LONDON (Reuters Breakingviews) – Europe’s airlines are flying into a carbon cloud. New European Commission boss Ursula von der Leyen’s continental Green New Deal puts the sector firmly in the cross hairs. Her most obvious ammunition is removing the free rides airlines get from fuel tax and emissions credits. A bigger threat to the industry, though, comes from Greta Thunberg.
Airlines currently account for less than 3% of CO2 output globally, but this will climb as air traffic grows and power stations and cars switch to renewables. Unlike other sectors, functional green alternatives like bio-jet fuel or electric planes are years, possibly decades, away. Until then, airline bosses have carbon offsetting – basically paying for projects like tree-planting to suck up CO2 – as their sole defence against regulators and teenage Swedish activists.

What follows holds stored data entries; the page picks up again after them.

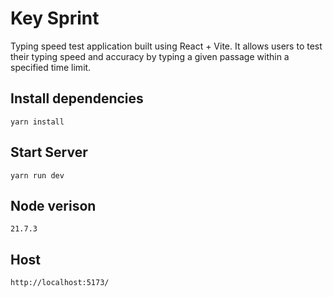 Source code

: # Key Sprint

Typing speed test application built using React + Vite. It allows users to test their typing speed and accuracy by typing a given passage within a specified time limit.

## Install dependencies

`yarn install`

## Start Server

`yarn run dev`

## Node verison

`21.7.3`

## Host

`http://localhost:5173/`
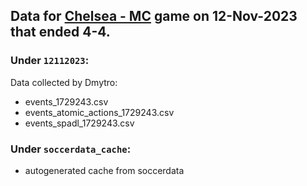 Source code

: ## Data for [Chelsea - MC](https://www.fotmob.com/matches/chelsea-vs-manchester-city/2d55kw) game on 12-Nov-2023 that ended 4-4.


### Under `12112023`:
Data collected by Dmytro:
- events_1729243.csv
- events_atomic_actions_1729243.csv
- events_spadl_1729243.csv

### Under `soccerdata_cache`:
- autogenerated cache from soccerdata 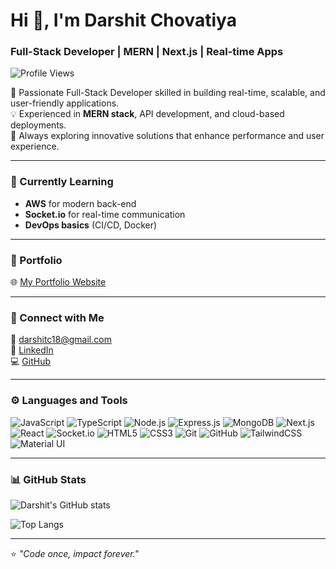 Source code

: # Hi 👋, I'm Darshit Chovatiya  
### Full-Stack Developer | MERN | Next.js | Real-time Apps  

![Profile Views](https://komarev.com/ghpvc/?username=darshitchovatiya&label=Profile%20views&color=0e75b6&style=flat)

🚀 Passionate Full-Stack Developer skilled in building real-time, scalable, and user-friendly applications.  
💡 Experienced in **MERN stack**, API development, and cloud-based deployments.  
🎯 Always exploring innovative solutions that enhance performance and user experience.  

---

### 🧠 Currently Learning
- **AWS** for modern back-end  
- **Socket.io** for real-time communication  
- **DevOps basics** (CI/CD, Docker)  

---

### 💼 Portfolio  
🌐 [My Portfolio Website](https://darshitchovatiya.vercel.app)  

---

### 💬 Connect with Me  
📧 [darshitc18@gmail.com](mailto:darshitc18@gmail.com)  
💼 [LinkedIn](http://www.linkedin.com/in/darshit-chovatiya07)  
💻 [GitHub](https://github.com/darshitchovatiya)  

---

### ⚙️ Languages and Tools  

![JavaScript](https://img.shields.io/badge/JavaScript-F7DF1E?style=for-the-badge&logo=javascript&logoColor=black) ![TypeScript](https://img.shields.io/badge/TypeScript-3178C6?style=for-the-badge&logo=typescript&logoColor=white) ![Node.js](https://img.shields.io/badge/Node.js-339933?style=for-the-badge&logo=node.js&logoColor=white) ![Express.js](https://img.shields.io/badge/Express.js-000000?style=for-the-badge&logo=express&logoColor=white) ![MongoDB](https://img.shields.io/badge/MongoDB-47A248?style=for-the-badge&logo=mongodb&logoColor=white) ![Next.js](https://img.shields.io/badge/Next.js-000000?style=for-the-badge&logo=next.js&logoColor=white) ![React](https://img.shields.io/badge/React-20232A?style=for-the-badge&logo=react&logoColor=61DAFB) ![Socket.io](https://img.shields.io/badge/Socket.io-010101?style=for-the-badge&logo=socket.io&logoColor=white) ![HTML5](https://img.shields.io/badge/HTML5-E34F26?style=for-the-badge&logo=html5&logoColor=white) ![CSS3](https://img.shields.io/badge/CSS3-1572B6?style=for-the-badge&logo=css3&logoColor=white) ![Git](https://img.shields.io/badge/Git-F05032?style=for-the-badge&logo=git&logoColor=white) ![GitHub](https://img.shields.io/badge/GitHub-181717?style=for-the-badge&logo=github&logoColor=white) ![TailwindCSS](https://img.shields.io/badge/Tailwind_CSS-38B2AC?style=for-the-badge&logo=tailwind-css&logoColor=white) ![Material UI](https://img.shields.io/badge/Material%20UI-007FFF?style=for-the-badge&logo=mui&logoColor=white)  



---

### 📊 GitHub Stats  
![Darshit's GitHub stats](https://github-readme-stats.vercel.app/api?username=darshitchovatiya&show_icons=true&theme=radical)  

![Top Langs](https://github-readme-stats.vercel.app/api/top-langs/?username=darshitchovatiya&layout=compact&theme=radical)  

---

⭐ *"Code once, impact forever."*  
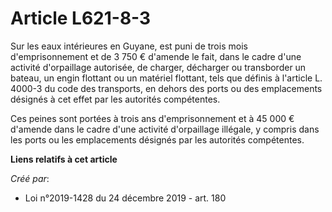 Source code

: # Article L621-8-3

Sur les eaux intérieures en Guyane, est puni de trois mois d'emprisonnement et de 3 750 € d'amende le fait, dans le cadre
d'une activité d'orpaillage autorisée, de charger, décharger ou transborder un bateau, un engin flottant ou un matériel
flottant, tels que définis à l'article L. 4000-3 du code des transports, en dehors des ports ou des emplacements désignés à
cet effet par les autorités compétentes.

Ces peines sont portées à trois ans d'emprisonnement et à 45 000 € d'amende dans le cadre d'une activité d'orpaillage
illégale, y compris dans les ports ou les emplacements désignés par les autorités compétentes.

**Liens relatifs à cet article**

_Créé par_:

  - Loi n°2019-1428 du 24 décembre 2019 - art. 180
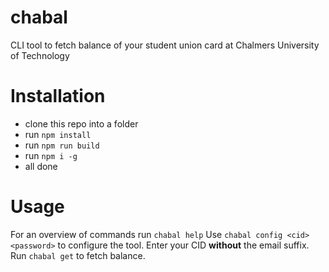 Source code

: # chabal
CLI tool to fetch balance of your student union card at Chalmers University of Technology 

# Installation
- clone this repo into a folder
- run `npm install`
- run `npm run build`
- run `npm i -g`
- all done

# Usage
For an overview of commands run `chabal help`
Use `chabal config <cid> <password>` to configure the tool. Enter your CID __without__ the email suffix.
Run `chabal get` to fetch balance.
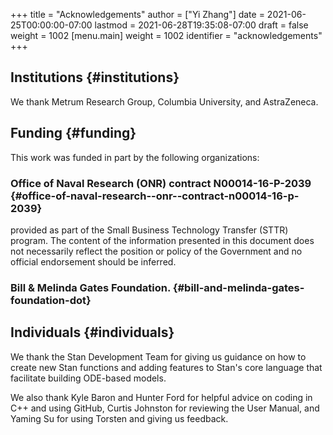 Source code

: +++
title = "Acknowledgements"
author = ["Yi Zhang"]
date = 2021-06-25T00:00:00-07:00
lastmod = 2021-06-28T19:35:08-07:00
draft = false
weight = 1002
[menu.main]
  weight = 1002
  identifier = "acknowledgements"
+++

## Institutions {#institutions}

We thank Metrum Research Group, Columbia University, and AstraZeneca.


## Funding {#funding}

This work was funded in part by the following organizations:


### Office of Naval Research (ONR) contract N00014-16-P-2039 {#office-of-naval-research--onr--contract-n00014-16-p-2039}

provided as part of the Small Business Technology Transfer (STTR)
program. The content of the information presented in this document
does not necessarily reflect the position or policy of the
Government and no official endorsement should be inferred.


### Bill & Melinda Gates Foundation. {#bill-and-melinda-gates-foundation-dot}


## Individuals {#individuals}

We thank the Stan Development Team for giving us guidance on how to
create new Stan functions and adding features to Stan's core language
that facilitate building ODE-based models.

We also thank Kyle Baron and Hunter Ford for helpful advice on coding
in C++ and using GitHub, Curtis Johnston for reviewing the User
Manual, and Yaming Su for using Torsten and giving us feedback.
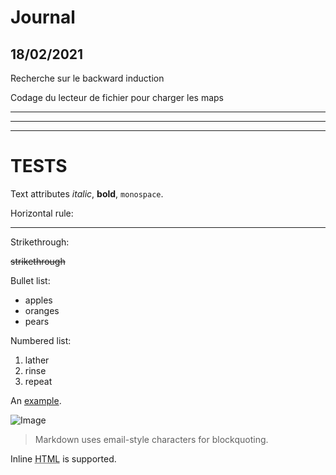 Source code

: <h1>Journal</h1> 

<h2>18/02/2021</h2>

<p>
Recherche sur le backward induction
</p>
<p>
Codage du lecteur de fichier pour charger les maps
</p>

<hr/>
<hr/>
<hr/>
<h1>TESTS</h1> 
<p>

</p>

<p>Text attributes <em>italic</em>, 
<strong>bold</strong>, <code>monospace</code>.</p>

<p>Horizontal rule:</p>

<hr />

<p>Strikethrough:</p>
<strike>strikethrough</strike>

<p>Bullet list:</p>

<ul>
<li>apples</li>
<li>oranges</li>
<li>pears</li>
</ul>

<p>Numbered list:</p>

<ol>
<li>lather</li>
<li>rinse</li>
<li>repeat</li>
</ol>

<p>An <a href="http://example.com">example</a>.</p>

<p><img alt="Image" title="icon" src="Icon-pictures.png" /></p>

<blockquote>
<p>Markdown uses email-style characters for blockquoting.</p>
</blockquote>

<p>Inline <abbr title="Hypertext Markup Language">HTML</abbr> is supported.</p> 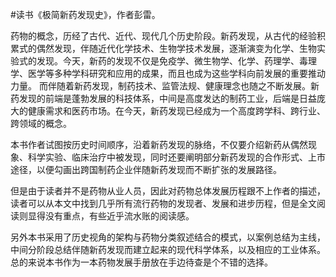 \#读书《极简新药发现史》，作者彭雷。

药物的概念，历经了古代、近代、现代几个历史阶段。新药发现，从古代的经验积累式的偶然发现，伴随近代化学技术、生物学技术发展，逐渐演变为化学、生物实验式的发现。今天，新药的发现不仅是免疫学、微生物学、化学、药理学、毒理学、医学等多种学科研究和应用的成果，而且也成为这些学科向前发展的重要推动力量。 而伴随着新药发现，制药技术、监管法规、健康理念也随之不断发展。新药发现的前端是蓬勃发展的科技体系，中间是高度发达的制药工业，后端是日益庞大的健康需求和医药市场。在今天，新药发现已经成为一个高度跨学科、跨行业、跨领域的概念。

本书作者试图按历史时间顺序，沿着新药发现的脉络，不仅要介绍新药从偶然现象、科学实验、临床治疗中被发现，同时还要阐明部分新药发现的合作形式、上市途径，以便勾画出跨国制药企业伴随新药发现而不断扩张的发展路径。

但是由于读者并不是药物从业人员，因此对药物总体发展历程跟不上作者的描述，读者可以从本文中找到几乎所有流行药物的发现者、发展和进步历程，但是全文阅读则显得没有重点，有些近乎流水账的阅读感。

另外本书采用了历史视角的架构与药物分类叙述结合的模式，以案例总结为主线，中间分阶段总结伴随新药发现而建立起来的现代科学体系，以及相应的工业体系。总的来说本书作为一本药物发展手册放在手边待查是个不错的选择。



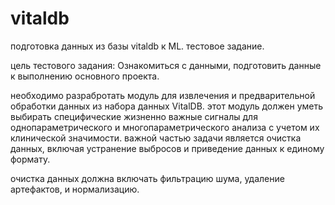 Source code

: # vitaldb
подготовка данных из базы vitaldb к ML. тестовое задание.

цель тестового задания: Ознакомиться с данными, подготовить данные к выполнению основного проекта.

необходимо разрабротать модуль для извлечения и предварительной обработки данных из набора данных VitalDB. этот модуль должен уметь выбирать специфические жизненно важные сигналы для однопараметрического и многопараметрического анализа с учетом их клинической значимости. важной частью задачи является очистка данных, включая устранение выбросов и приведение данных к единому формату.

очистка данных должна включать фильтрацию шума, удаление артефактов, и нормализацию.
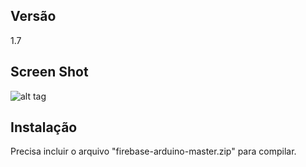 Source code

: ## Versão

1.7


## Screen Shot
 
![alt tag](https://github.com/haizen007/HydroFlow_NodeMCU/blob/master/screenshot.png)

## Instalação

Precisa incluir o arquivo "firebase-arduino-master.zip" para compilar. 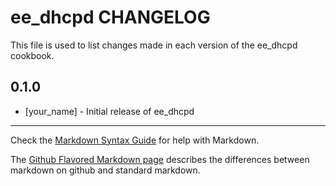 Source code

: ee_dhcpd CHANGELOG
==================

This file is used to list changes made in each version of the ee_dhcpd cookbook.

0.1.0
-----
- [your_name] - Initial release of ee_dhcpd

- - -
Check the [Markdown Syntax Guide](http://daringfireball.net/projects/markdown/syntax) for help with Markdown.

The [Github Flavored Markdown page](http://github.github.com/github-flavored-markdown/) describes the differences between markdown on github and standard markdown.
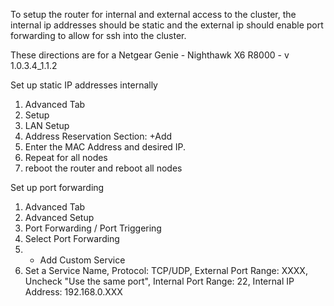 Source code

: To setup the router for internal and external access to the cluster, the internal ip addresses should be static and the external ip should enable
port forwarding to allow for ssh into the cluster.

These directions are for a Netgear Genie - Nighthawk X6 R8000 - v 1.0.3.4_1.1.2

Set up static IP addresses internally
1. Advanced Tab
2. Setup
3. LAN Setup
4. Address Reservation Section: +Add
5. Enter the MAC Address and desired IP.
6. Repeat for all nodes
7. reboot the router and reboot all nodes

Set up port forwarding
1. Advanced Tab
2. Advanced Setup
3. Port Forwarding / Port Triggering
3. Select Port Forwarding
4. + Add Custom Service
5. Set a Service Name, Protocol:  TCP/UDP, External Port Range: XXXX, Uncheck "Use the same port", Internal Port Range: 22, Internal IP Address: 192.168.0.XXX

Budget carrier easyJet’s pledge to spend 25 million pounds on annual offsets is a case in point. But that’s unlikely to spike von der Leyen’s green guns. Her easiest riposte would be to make airlines pay jet-fuel duty. Assuming regulators used the existing commercial levy, that would add 21 euros to every 1,000 litres of fuel, a roughly 5% increase. Another would be to ditch the free credits airlines get for Europe’s carbon-trading regime. At the current 24.6 euros per tonne of CO2, that’s worth 114 million euros to Ryanair, 12% of 2020 forecast operating profit.